Dragonflies and Paper Bricks in the work of Alicja Mrozowska
Sara Jaspan
Artist Alicja Mrozowska recounts a memory from her childhood in Poland of her grandfather building a summer house in her parents’ back garden to live in whilst he was building his own house. Once the house was finished, he took the summer house apart and used the materials to build a garage and then, later, another summer house. After she left Poland for England with her parents and siblings at the age of nine, each time they returned during one of their annual visits home she would find that something else around her grandparents’ place had changed. Her grandfather was always making, and she loved the way he repurposed the materials.

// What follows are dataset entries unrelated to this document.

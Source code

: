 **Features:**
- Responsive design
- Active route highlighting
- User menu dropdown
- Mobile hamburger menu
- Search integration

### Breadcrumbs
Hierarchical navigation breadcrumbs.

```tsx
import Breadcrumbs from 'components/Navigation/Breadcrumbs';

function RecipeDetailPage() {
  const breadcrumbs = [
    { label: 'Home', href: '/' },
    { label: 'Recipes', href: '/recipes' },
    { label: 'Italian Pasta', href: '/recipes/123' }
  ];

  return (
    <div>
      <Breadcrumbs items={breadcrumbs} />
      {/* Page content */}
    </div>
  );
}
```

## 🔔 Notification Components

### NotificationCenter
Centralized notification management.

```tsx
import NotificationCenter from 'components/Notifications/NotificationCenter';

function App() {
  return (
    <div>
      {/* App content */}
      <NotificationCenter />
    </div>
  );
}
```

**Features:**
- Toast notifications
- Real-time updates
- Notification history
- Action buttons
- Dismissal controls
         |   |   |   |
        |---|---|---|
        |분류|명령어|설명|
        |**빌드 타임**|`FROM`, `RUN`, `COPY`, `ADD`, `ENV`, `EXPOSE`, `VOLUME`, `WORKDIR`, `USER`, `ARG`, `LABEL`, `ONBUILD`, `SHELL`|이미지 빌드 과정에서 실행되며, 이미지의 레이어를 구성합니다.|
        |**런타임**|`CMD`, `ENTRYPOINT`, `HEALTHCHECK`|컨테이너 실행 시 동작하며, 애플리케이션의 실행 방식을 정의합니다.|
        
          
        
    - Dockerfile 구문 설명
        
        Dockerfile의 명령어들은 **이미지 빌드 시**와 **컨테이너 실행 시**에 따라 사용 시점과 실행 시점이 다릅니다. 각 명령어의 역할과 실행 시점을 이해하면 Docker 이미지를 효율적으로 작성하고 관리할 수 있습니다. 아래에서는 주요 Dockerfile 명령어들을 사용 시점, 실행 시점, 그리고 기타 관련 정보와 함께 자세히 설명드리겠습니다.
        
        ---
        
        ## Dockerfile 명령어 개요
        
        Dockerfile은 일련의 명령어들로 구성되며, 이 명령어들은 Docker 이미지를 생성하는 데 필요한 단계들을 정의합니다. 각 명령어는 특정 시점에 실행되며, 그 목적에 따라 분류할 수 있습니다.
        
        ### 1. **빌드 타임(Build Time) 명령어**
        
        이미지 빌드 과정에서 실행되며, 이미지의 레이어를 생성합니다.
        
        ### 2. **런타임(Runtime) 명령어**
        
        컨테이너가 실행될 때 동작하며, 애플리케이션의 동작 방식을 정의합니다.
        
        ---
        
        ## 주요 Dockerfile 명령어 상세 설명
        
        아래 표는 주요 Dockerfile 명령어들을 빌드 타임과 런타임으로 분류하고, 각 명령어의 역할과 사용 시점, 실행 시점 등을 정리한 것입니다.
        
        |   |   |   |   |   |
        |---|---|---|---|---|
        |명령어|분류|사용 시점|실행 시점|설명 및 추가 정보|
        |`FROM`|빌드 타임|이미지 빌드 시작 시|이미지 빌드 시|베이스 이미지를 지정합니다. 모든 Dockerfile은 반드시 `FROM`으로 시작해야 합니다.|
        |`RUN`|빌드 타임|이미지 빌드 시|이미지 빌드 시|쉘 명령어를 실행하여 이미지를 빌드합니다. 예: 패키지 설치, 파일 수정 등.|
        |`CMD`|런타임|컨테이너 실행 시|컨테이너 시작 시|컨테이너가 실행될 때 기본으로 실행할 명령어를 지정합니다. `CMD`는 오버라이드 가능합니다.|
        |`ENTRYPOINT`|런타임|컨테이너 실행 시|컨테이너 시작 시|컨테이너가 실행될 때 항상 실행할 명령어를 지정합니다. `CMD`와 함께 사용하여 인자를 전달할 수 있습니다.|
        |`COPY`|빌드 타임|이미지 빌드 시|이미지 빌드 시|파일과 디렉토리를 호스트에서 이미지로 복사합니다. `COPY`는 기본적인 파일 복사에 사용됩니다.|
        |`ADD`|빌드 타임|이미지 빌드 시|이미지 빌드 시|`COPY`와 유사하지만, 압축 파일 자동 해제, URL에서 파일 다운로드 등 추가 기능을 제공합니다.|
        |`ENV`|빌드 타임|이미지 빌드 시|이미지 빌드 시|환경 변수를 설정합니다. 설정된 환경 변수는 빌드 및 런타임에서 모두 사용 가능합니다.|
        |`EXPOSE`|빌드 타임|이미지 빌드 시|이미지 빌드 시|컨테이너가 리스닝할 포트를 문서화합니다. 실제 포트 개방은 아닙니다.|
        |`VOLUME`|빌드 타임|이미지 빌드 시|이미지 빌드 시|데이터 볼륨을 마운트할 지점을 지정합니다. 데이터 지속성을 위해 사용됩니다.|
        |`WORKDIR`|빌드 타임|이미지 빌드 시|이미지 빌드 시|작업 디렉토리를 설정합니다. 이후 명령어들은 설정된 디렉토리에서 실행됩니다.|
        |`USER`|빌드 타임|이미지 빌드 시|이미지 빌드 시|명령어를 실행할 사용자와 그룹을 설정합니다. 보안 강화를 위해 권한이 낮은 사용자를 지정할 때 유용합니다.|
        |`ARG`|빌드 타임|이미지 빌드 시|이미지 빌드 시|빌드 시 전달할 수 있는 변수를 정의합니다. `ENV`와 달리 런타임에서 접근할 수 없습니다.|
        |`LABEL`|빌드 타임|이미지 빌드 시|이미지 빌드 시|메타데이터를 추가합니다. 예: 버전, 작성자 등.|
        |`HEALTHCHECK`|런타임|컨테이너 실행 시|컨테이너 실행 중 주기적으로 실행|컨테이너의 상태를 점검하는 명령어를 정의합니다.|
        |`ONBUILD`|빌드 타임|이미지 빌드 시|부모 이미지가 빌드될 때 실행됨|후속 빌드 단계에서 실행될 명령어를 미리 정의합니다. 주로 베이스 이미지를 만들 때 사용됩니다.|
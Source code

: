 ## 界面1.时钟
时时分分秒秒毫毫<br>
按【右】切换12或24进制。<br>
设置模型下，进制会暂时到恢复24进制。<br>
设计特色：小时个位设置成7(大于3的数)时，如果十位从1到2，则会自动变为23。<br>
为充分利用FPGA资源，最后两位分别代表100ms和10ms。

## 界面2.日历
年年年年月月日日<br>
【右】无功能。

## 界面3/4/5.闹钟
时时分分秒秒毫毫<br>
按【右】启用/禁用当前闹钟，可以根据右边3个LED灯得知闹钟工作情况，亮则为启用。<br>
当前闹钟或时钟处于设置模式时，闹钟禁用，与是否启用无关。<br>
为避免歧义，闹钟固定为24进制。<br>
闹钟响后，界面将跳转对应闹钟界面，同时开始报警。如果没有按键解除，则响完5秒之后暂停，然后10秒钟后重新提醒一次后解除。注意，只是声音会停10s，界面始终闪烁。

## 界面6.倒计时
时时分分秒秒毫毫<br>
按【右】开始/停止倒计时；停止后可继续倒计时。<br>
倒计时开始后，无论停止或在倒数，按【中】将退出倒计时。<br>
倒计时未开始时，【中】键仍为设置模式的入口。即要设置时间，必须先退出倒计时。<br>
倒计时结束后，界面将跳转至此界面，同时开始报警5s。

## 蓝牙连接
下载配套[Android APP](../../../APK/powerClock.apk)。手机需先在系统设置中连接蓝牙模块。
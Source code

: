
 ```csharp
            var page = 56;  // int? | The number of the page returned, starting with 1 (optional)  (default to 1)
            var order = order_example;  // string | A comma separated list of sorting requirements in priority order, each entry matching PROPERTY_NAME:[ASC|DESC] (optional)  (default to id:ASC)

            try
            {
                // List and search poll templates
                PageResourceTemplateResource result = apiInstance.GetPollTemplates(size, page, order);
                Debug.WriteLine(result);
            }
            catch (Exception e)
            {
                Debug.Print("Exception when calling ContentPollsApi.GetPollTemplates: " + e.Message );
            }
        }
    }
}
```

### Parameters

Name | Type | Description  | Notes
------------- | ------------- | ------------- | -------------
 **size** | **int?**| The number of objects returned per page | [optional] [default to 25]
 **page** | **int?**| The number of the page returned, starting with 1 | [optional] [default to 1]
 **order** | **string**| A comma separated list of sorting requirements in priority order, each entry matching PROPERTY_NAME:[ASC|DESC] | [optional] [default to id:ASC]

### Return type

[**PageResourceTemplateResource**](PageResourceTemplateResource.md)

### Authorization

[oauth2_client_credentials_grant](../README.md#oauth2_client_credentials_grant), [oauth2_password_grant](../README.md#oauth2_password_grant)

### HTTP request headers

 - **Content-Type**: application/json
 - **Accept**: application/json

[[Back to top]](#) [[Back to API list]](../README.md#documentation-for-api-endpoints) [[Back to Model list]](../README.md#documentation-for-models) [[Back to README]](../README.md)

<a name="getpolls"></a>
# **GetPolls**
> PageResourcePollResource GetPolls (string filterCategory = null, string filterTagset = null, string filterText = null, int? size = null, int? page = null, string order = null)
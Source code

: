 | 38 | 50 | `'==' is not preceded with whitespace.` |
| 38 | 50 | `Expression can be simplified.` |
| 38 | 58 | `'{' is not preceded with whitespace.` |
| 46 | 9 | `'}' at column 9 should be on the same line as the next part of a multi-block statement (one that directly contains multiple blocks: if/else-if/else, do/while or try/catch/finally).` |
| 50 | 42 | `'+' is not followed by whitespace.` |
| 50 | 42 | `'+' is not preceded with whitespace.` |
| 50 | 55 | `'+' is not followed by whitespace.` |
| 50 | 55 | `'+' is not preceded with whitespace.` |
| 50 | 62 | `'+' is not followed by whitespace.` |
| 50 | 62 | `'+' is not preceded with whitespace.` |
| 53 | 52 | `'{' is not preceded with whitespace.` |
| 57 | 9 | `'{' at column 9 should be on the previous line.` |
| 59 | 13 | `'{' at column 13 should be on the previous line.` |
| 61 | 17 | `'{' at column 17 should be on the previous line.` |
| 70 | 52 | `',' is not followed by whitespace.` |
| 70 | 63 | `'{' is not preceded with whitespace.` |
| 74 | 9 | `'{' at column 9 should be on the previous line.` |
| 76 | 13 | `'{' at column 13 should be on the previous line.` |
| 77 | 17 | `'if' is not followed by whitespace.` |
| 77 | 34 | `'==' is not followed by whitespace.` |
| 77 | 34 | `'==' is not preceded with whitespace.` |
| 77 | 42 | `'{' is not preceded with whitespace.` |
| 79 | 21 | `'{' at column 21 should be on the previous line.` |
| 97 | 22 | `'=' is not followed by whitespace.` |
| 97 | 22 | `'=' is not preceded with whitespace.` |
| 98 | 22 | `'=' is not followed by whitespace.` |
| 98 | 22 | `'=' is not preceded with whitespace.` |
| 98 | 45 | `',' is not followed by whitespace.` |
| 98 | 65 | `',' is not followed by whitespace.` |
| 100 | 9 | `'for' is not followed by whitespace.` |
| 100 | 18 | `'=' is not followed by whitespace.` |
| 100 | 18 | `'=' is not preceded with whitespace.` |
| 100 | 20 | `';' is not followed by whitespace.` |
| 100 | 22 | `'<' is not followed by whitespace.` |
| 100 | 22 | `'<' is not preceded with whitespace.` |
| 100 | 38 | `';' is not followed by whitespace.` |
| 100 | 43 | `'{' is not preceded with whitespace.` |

Mrozowska has now lived in the UK for nearly 15 years, but her sense of home remains unsettled after having moved around many times with her family since they first arrived. “Perhaps that’s why I’m ‘building my own’ from these bricks,” she reflects. The bricks she’s referring to form both the ‘canvas’ and central motif in a new series she’s working on for her upcoming solo exhibition at PAPER (11 April-11 May). Unlike the stone bricks her grandfather once used however, these are cut from paper – a material she has grown to favour, in part for its easy transportability.
What’s most appealing about the story of Mrozowska’s grandfather is the metaphor it holds for the fluidity of home – for home as something that can be rebuilt, time and again, as we carry some constant fundamental aspect of it with us to each new place we settle. Yet, as her own experiences reflect, a true sense of home is equally a very fragile concept. As fragile as paper, at times. In an uprooted age of transient living – of short-term rental contracts, frequent relocations, constant travel, dispersed family networks, and mass migration – home can feel fractured for many or even like an irrevocably distant memory. The very notion of ‘visiting’ home is complex to unpack.
Unpacking (2018) is the title of a previous body of paintings by Mrozowska made on sections of thick white paper cut into packaging box nets, which were exhibited earlier this year at HOME Manchester. She began work on the series just after finishing her Fine Art BA at the University of Salford and, for the first time, felt faced with the overwhelming question of where to live next – either ‘back home’ in Poland or in the country where she’s slowly built a new home (and uses the northern word ‘lad’ “far more than most,” she jokes). Formed in a swirl of vivid colours and dreamlike fragments, each of the pieces is based on a loose montage of family photographs taken during successive trips back to Poland.
“They are portraits, but deconstructed,” she explains, “of myself and my relatives in conversation. They contain how I see them, how I think they see me, and how where I have lived has shaped me.” Later in our conversation, she remarks: “Sometimes your family just gets a part of you that no one else will.” Yet this statement is then qualified just a few sentences on: “Each painting is about what was unsaid between us, as well; about when you go home to visit your relatives and can only give them ‘the good bits’.”
Home is deeply connected to our sense of identity and to feel displaced from it (whether physically or emotionally) can be highly destabilising. But we can also feel not at home in ourselves; in our own skin and bodies – the primary vessel that carries us through life. Mrozowska’s series for PAPER is all about this other aspect of experience – mixing a fluid and unsettled notion of home with her conflicted and fluctuating feelings around her gender and sexuality. She sends me a photograph of the first finished piece. In the top-half of the painting, three men sit together against a brick background drinking beer. In the bottom section, a comparatively giant bottle-green dragonfly momentarily perches, as if about to take flight. “I’m the dragonfly,” she tells me. “But the piece is also talking about the men in my life, and the man I am and am not. It’s about finding yourself somewhere in between.”
Mrozowska’s use of bricks makes sense in many ways apart from her grandpaternal connection with them. As a painted motif, not only do they connect to her strong identification with working class culture and ‘the industrial north’, but the gridded structure that they make up when cemented together provides a sense of order and stability amidst everything – including the form and content of the work. “I like to mix things together a lot and I think it helps guide the eye a bit more,” she explains. Additionally; continuing the union between canvas (flattened boxes) and concept in Unpacking, bricks will likewise inform the support of several of the paintings at PAPER. The largest piece in the exhibition, for example, will consist of several paper bricks dispersed across the actual bricks of one of the smaller gallery space walls, “like pieces in a jigsaw.” The idea seems to capture the way in which we all seek to overlay home onto space; a simple act of place making.
There’s an unguarded sense of internal honesty and openness to vulnerability that sits at the heart of Mrozowska’s practice. When I comment on this, she acknowledges that it’s something she’s actively tried to pursue and hopes her work will encourage among others. “It’s still just life, though,” she laughs, as our conversation draws to a close. “They’re just paintings on paper, and this gives them a reassuring kind of lightness or impermanence. They could even biodegrade, and, in the meantime, you’ll have more experiences. Painting means everything to me, but it’s only art.”
Alicja Mrozowska’s solo exhibition will run 11 April-11 May at PAPER.